START INPUT RECORDS
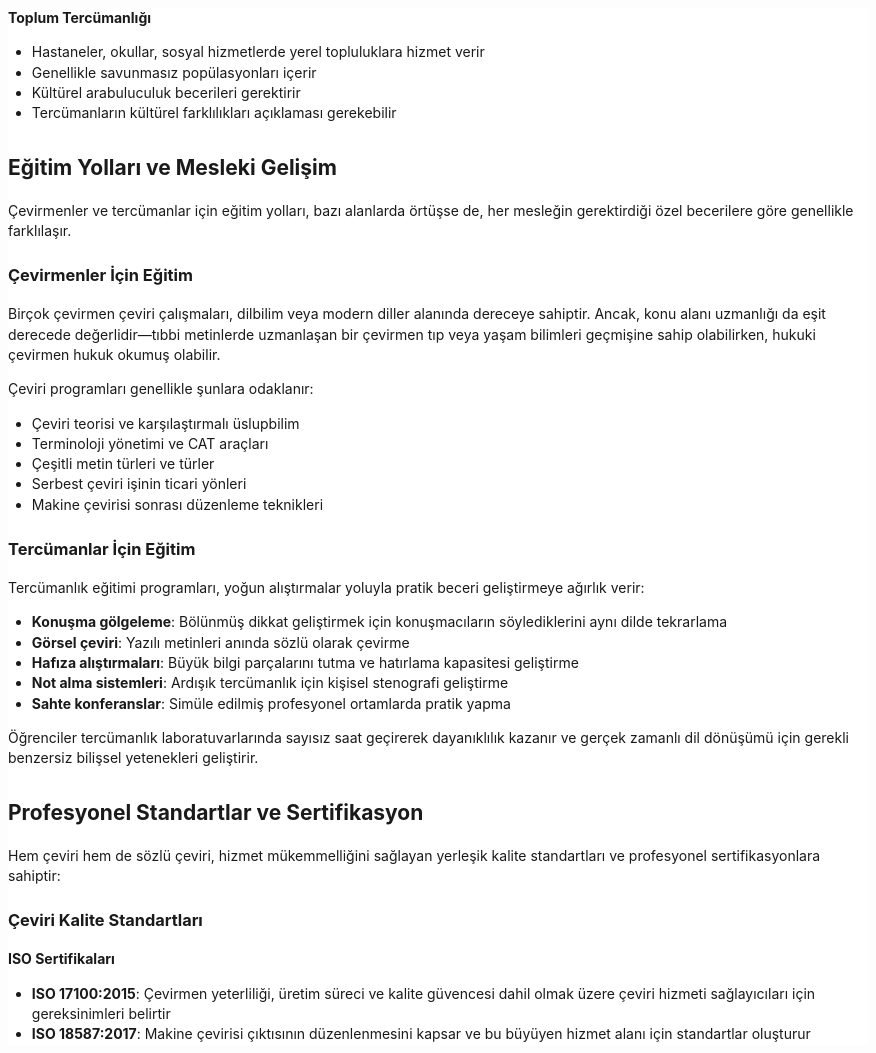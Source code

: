 **Toplum Tercümanlığı**

- Hastaneler, okullar, sosyal hizmetlerde yerel topluluklara hizmet verir
- Genellikle savunmasız popülasyonları içerir
- Kültürel arabuluculuk becerileri gerektirir
- Tercümanların kültürel farklılıkları açıklaması gerekebilir

## Eğitim Yolları ve Mesleki Gelişim

Çevirmenler ve tercümanlar için eğitim yolları, bazı alanlarda örtüşse de, her mesleğin gerektirdiği özel becerilere göre genellikle farklılaşır.

### Çevirmenler İçin Eğitim

Birçok çevirmen çeviri çalışmaları, dilbilim veya modern diller alanında dereceye sahiptir. Ancak, konu alanı uzmanlığı da eşit derecede değerlidir—tıbbi metinlerde uzmanlaşan bir çevirmen tıp veya yaşam bilimleri geçmişine sahip olabilirken, hukuki çevirmen hukuk okumuş olabilir.

Çeviri programları genellikle şunlara odaklanır:

- Çeviri teorisi ve karşılaştırmalı üslupbilim
- Terminoloji yönetimi ve CAT araçları
- Çeşitli metin türleri ve türler
- Serbest çeviri işinin ticari yönleri
- Makine çevirisi sonrası düzenleme teknikleri

### Tercümanlar İçin Eğitim

Tercümanlık eğitimi programları, yoğun alıştırmalar yoluyla pratik beceri geliştirmeye ağırlık verir:

- **Konuşma gölgeleme**: Bölünmüş dikkat geliştirmek için konuşmacıların söylediklerini aynı dilde tekrarlama
- **Görsel çeviri**: Yazılı metinleri anında sözlü olarak çevirme
- **Hafıza alıştırmaları**: Büyük bilgi parçalarını tutma ve hatırlama kapasitesi geliştirme
- **Not alma sistemleri**: Ardışık tercümanlık için kişisel stenografi geliştirme
- **Sahte konferanslar**: Simüle edilmiş profesyonel ortamlarda pratik yapma

Öğrenciler tercümanlık laboratuvarlarında sayısız saat geçirerek dayanıklılık kazanır ve gerçek zamanlı dil dönüşümü için gerekli benzersiz bilişsel yetenekleri geliştirir.

## Profesyonel Standartlar ve Sertifikasyon

Hem çeviri hem de sözlü çeviri, hizmet mükemmelliğini sağlayan yerleşik kalite standartları ve profesyonel sertifikasyonlara sahiptir:

### Çeviri Kalite Standartları

**ISO Sertifikaları**

- **ISO 17100:2015**: Çevirmen yeterliliği, üretim süreci ve kalite güvencesi dahil olmak üzere çeviri hizmeti sağlayıcıları için gereksinimleri belirtir
- **ISO 18587:2017**: Makine çevirisi çıktısının düzenlenmesini kapsar ve bu büyüyen hizmet alanı için standartlar oluşturur
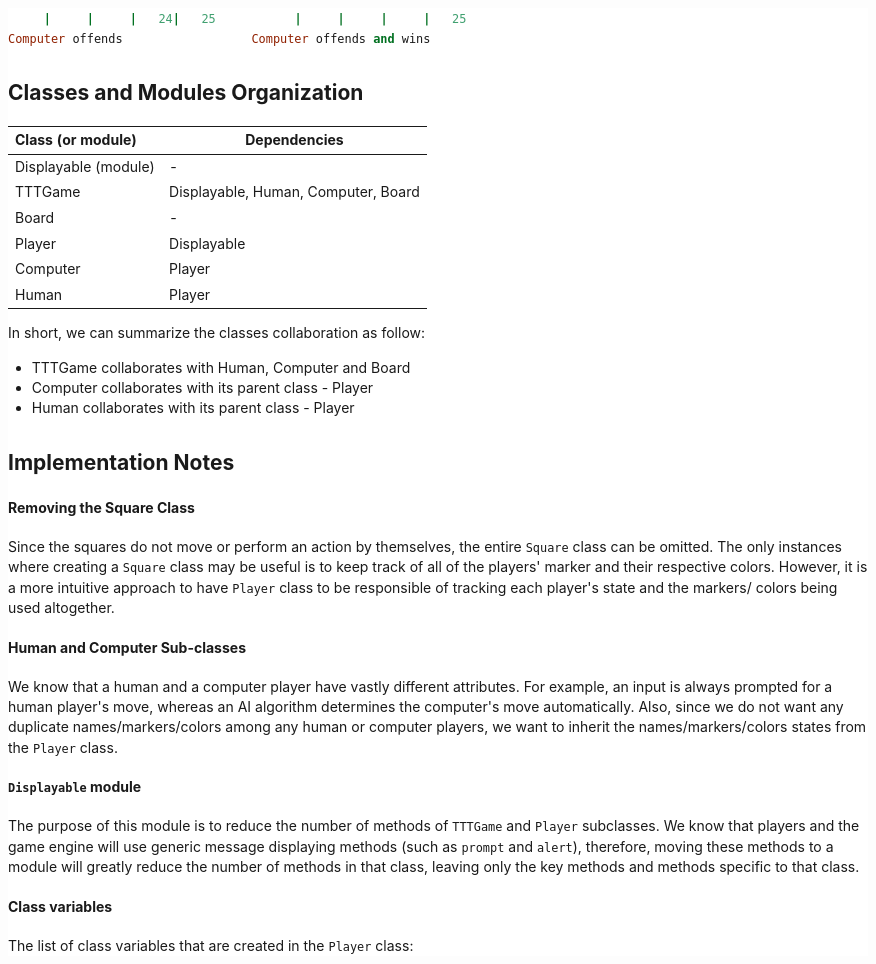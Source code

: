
 ```ruby
     |     |     |   24|   25           |     |     |     |   25
Computer offends                  Computer offends and wins
```

## Classes and Modules Organization

| Class (or module)    | Dependencies                        | 
| :---                 | ---                                 | 
| Displayable (module) | -                                   | 
| TTTGame              | Displayable, Human, Computer, Board |
| Board                | -                                   |
| Player               | Displayable                         |
| Computer             | Player                              |
| Human                | Player                              | 


In short, we can summarize the classes collaboration as follow:

- TTTGame collaborates with Human, Computer and Board
- Computer collaborates with its parent class - Player
- Human collaborates with its parent class - Player

## Implementation Notes

#### Removing the Square Class
Since the squares do not move or perform an action by themselves, the entire `Square` class can be omitted. The only instances where creating a `Square` class may be useful is to keep track of all of the players' marker and their respective colors. However, it is a more intuitive approach to have `Player` class to be responsible of tracking each player's state and the markers/ colors being used altogether.

#### Human and Computer Sub-classes
We know that a human and a computer player have vastly different attributes. For example, an input is always prompted for a human player's move, whereas an AI algorithm determines the computer's move automatically. Also, since we do not want any duplicate names/markers/colors among any human or computer players, we want to inherit the names/markers/colors states from the `Player` class.

#### `Displayable` module
The purpose of this module is to reduce the number of methods of `TTTGame` and `Player` subclasses.
We know that players and the game engine will use generic message displaying methods (such as `prompt` and `alert`), therefore, moving these methods to a module will greatly reduce the number of methods in that class, leaving only the key methods and methods specific to that class.


#### Class variables

The list of class variables that are created in the `Player` class:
END INPUT RECORDS
§ INSTRUCTIONS FOR THE TASK
Copy out each line of the material that holds the word "parent".

§ EXERCISE RESULT
- Computer collaborates with its parent class - Player
- Human collaborates with its parent class - Player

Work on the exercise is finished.